Dr Kaitlynn Mendes:  Feminist research is part of an approach which is ‘critical’ in perspective. Like other ‘critical’ research which is interested in affecting change (e.g. seeking gender justice), it takes a different methodological approach, often more interpretivist, less positivist. Some form of change is often an integral part of the research and many (perhaps most!) feminist scholars see their research as part of their activism.

VP: What are the research aspects that feminist-oriented research can add to other real-world research?

KM: It can bring about change. Because it often doesn’t try to pretend to be neutral or subjective, it is interested in achieving gender justice. This is really its radical potential.

VP: Why is real world research largely androcentric, particularly in developing countries such as India? How can this be altered to be more inclusive?

KM:  I would say this likely isn’t just a problem in India, but in most parts of the world. It can be difficult, however, to ‘educate’ or ‘enlighten’ researchers to become more inclusive. This is often a painful process – for those of us who realise we haven’t been as inclusive as we should or could be, and for those whose voices or experiences or perspectives are left out.

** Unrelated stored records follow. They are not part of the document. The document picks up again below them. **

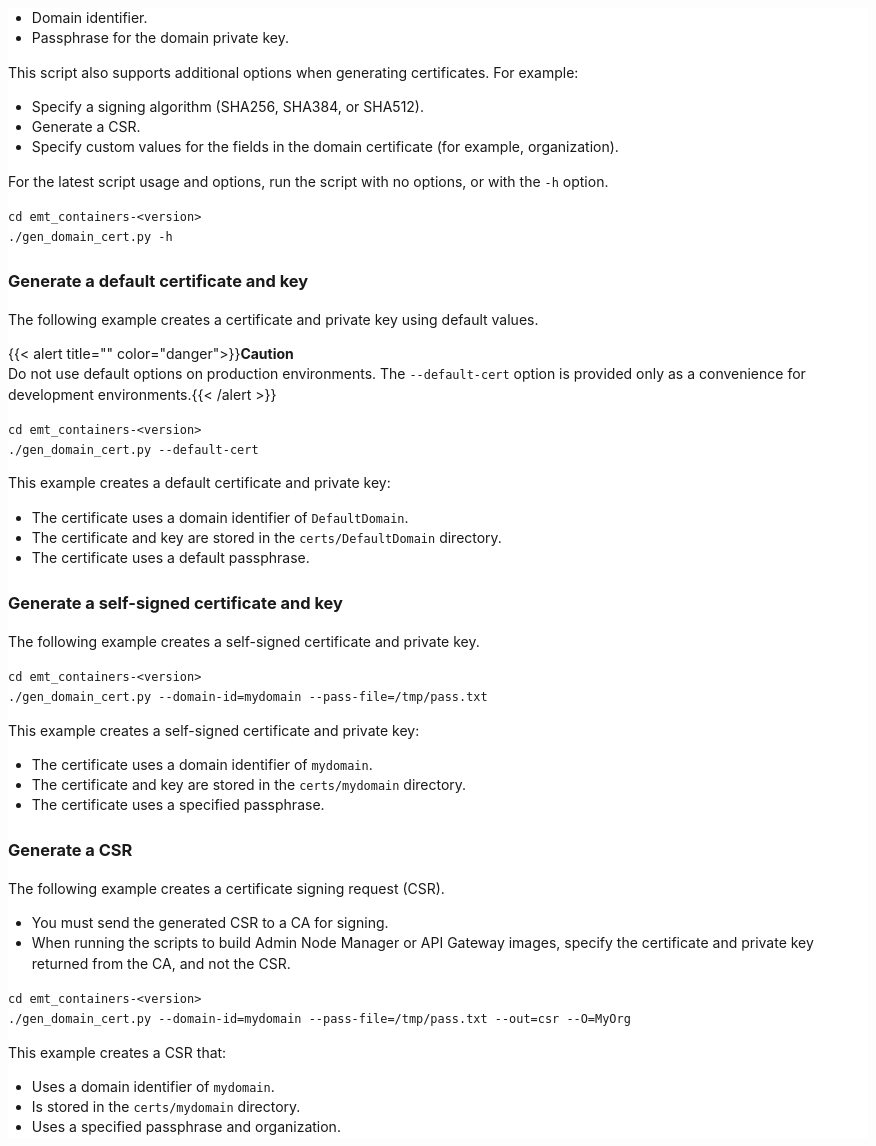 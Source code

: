 * Domain identifier.
* Passphrase for the domain private key.

This script also supports additional options when generating certificates. For example:

* Specify a signing algorithm (SHA256, SHA384, or SHA512).
* Generate a CSR.
* Specify custom values for the fields in the domain certificate (for example, organization).

For the latest script usage and options, run the script with no options, or with the `-h` option.

```
cd emt_containers-<version>
./gen_domain_cert.py -h
```

### Generate a default certificate and key

The following example creates a certificate and private key using default values.

{{< alert title="" color="danger">}}**Caution**</br>
Do not use default options on production environments. The `--default-cert` option is provided only as a convenience for development environments.{{< /alert >}}

```
cd emt_containers-<version>
./gen_domain_cert.py --default-cert
```

This example creates a default certificate and private key:

* The certificate uses a domain identifier of `DefaultDomain`.
* The certificate and key are stored in the `certs/DefaultDomain` directory.
* The certificate uses a default passphrase.

### Generate a self-signed certificate and key

The following example creates a self-signed certificate and private key.

```
cd emt_containers-<version>
./gen_domain_cert.py --domain-id=mydomain --pass-file=/tmp/pass.txt
```

This example creates a self-signed certificate and private key:

* The certificate uses a domain identifier of `mydomain`.
* The certificate and key are stored in the `certs/mydomain` directory.
* The certificate uses a specified passphrase.

### Generate a CSR

The following example creates a certificate signing request (CSR).

* You must send the generated CSR to a CA for signing.
* When running the scripts to build Admin Node Manager or API Gateway images, specify the certificate and private key returned from the CA, and not the CSR.

```
cd emt_containers-<version>
./gen_domain_cert.py --domain-id=mydomain --pass-file=/tmp/pass.txt --out=csr --O=MyOrg
```

This example creates a CSR that:

* Uses a domain identifier of `mydomain`.
* Is stored in the `certs/mydomain` directory.
* Uses a specified passphrase and organization.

VP: What do you think of the recent research work being carried out in the digital feminism domain in India? Any specific aspects that stand out for you and why? Also share if there is any specific research work that you think truly requires some looking into?

KM:  I think there has long been a tradition of really interesting feminist work done on India. There are certainly unique issues within the Indian context (caste vs. class or ‘race’; issues of access and participation; multiple languages). I was really interested in work which examined LGBTQ+ rights, and as always, sexual violence work.

VP: In your recent work you have looked at how social media organised, theorised and publicised contemporary feminist campaigns. Do these observations also hold true for such home-grown campaigns in India as well?

KM:  I think so. It is certainly true that Indian women are turning to and making use of digital technologies to challenge sexual violence, but I think there is also more on the ground work being done which isn’t talked about. I also get a sense there is a lot of ‘craftivism’ and arts-based activism here – more so than in the UK or other western nations.

VP: In your research you have also ventured into “white privilege” that exists vis a vis feminist campaigns. In the Indian context, would caste be an aspect that often gets lost in feminist research?

KM: Yes, from what I understand, there is a need to engage more with how caste can often act as a silent privilege which scholars may not be aware of or really engaging with.

VP: Feminist research methods typically are qualitative in nature, how open and receptive have your participants been as far as sharing their experiences?

KM: Because most of my methods have been snowball sampling (putting out a call and seeing who responds), people have in general been very forthcoming and willing to talk about often traumatic experiences.